━━ EXTRACTED RECORDS

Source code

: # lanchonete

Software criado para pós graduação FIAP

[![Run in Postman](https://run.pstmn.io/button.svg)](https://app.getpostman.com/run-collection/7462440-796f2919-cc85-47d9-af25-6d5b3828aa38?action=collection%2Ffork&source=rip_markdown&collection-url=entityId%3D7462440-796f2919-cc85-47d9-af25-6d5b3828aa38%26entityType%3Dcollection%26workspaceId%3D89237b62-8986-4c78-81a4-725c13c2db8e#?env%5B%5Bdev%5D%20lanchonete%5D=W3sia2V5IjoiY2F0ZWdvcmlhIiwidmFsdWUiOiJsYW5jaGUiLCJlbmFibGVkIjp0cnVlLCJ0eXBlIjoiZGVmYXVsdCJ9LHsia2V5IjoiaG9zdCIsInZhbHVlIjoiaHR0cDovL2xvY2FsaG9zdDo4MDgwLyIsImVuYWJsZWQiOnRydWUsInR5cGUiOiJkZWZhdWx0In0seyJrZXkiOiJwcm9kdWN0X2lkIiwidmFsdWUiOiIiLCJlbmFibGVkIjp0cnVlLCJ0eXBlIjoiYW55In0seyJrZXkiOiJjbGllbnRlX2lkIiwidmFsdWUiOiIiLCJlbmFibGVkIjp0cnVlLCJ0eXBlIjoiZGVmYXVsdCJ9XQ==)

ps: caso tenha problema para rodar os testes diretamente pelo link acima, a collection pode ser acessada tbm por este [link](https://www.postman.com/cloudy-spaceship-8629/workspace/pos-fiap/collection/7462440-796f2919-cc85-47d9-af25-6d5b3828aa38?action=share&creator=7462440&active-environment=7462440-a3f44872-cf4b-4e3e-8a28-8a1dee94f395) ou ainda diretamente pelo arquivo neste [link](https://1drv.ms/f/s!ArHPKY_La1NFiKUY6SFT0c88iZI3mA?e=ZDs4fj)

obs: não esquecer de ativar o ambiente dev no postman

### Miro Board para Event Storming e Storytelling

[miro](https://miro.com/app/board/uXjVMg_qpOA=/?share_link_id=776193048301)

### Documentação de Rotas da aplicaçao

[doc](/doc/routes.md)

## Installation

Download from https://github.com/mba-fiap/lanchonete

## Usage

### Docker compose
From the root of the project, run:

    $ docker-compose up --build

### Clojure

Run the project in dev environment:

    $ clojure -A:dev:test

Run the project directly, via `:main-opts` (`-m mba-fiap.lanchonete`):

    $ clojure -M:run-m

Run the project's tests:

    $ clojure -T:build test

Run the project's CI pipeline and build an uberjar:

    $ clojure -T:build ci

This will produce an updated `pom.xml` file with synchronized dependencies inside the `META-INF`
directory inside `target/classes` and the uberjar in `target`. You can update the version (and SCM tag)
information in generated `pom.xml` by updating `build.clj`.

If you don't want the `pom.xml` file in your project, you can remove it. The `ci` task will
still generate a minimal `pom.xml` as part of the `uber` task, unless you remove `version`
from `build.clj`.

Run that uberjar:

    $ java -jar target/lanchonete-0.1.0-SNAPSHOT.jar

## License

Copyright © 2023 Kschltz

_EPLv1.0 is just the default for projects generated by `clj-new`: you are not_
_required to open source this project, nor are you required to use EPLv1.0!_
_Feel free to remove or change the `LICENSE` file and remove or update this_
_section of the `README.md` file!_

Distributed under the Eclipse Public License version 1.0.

━━━━

YOUR OBJECTIVE
Using only the entries above, output the line with "clojure -T:build ci", the line with "you are not_", and all lines between them, exactly as they stand.

RESPONSE BOX
    $ clojure -T:build ci

This will produce an updated `pom.xml` file with synchronized dependencies inside the `META-INF`
directory inside `target/classes` and the uberjar in `target`. You can update the version (and SCM tag)
information in generated `pom.xml` by updating `build.clj`.

If you don't want the `pom.xml` file in your project, you can remove it. The `ci` task will
still generate a minimal `pom.xml` as part of the `uber` task, unless you remove `version`
from `build.clj`.

Run that uberjar:

    $ java -jar target/lanchonete-0.1.0-SNAPSHOT.jar

## License

Copyright © 2023 Kschltz

_EPLv1.0 is just the default for projects generated by `clj-new`: you are not_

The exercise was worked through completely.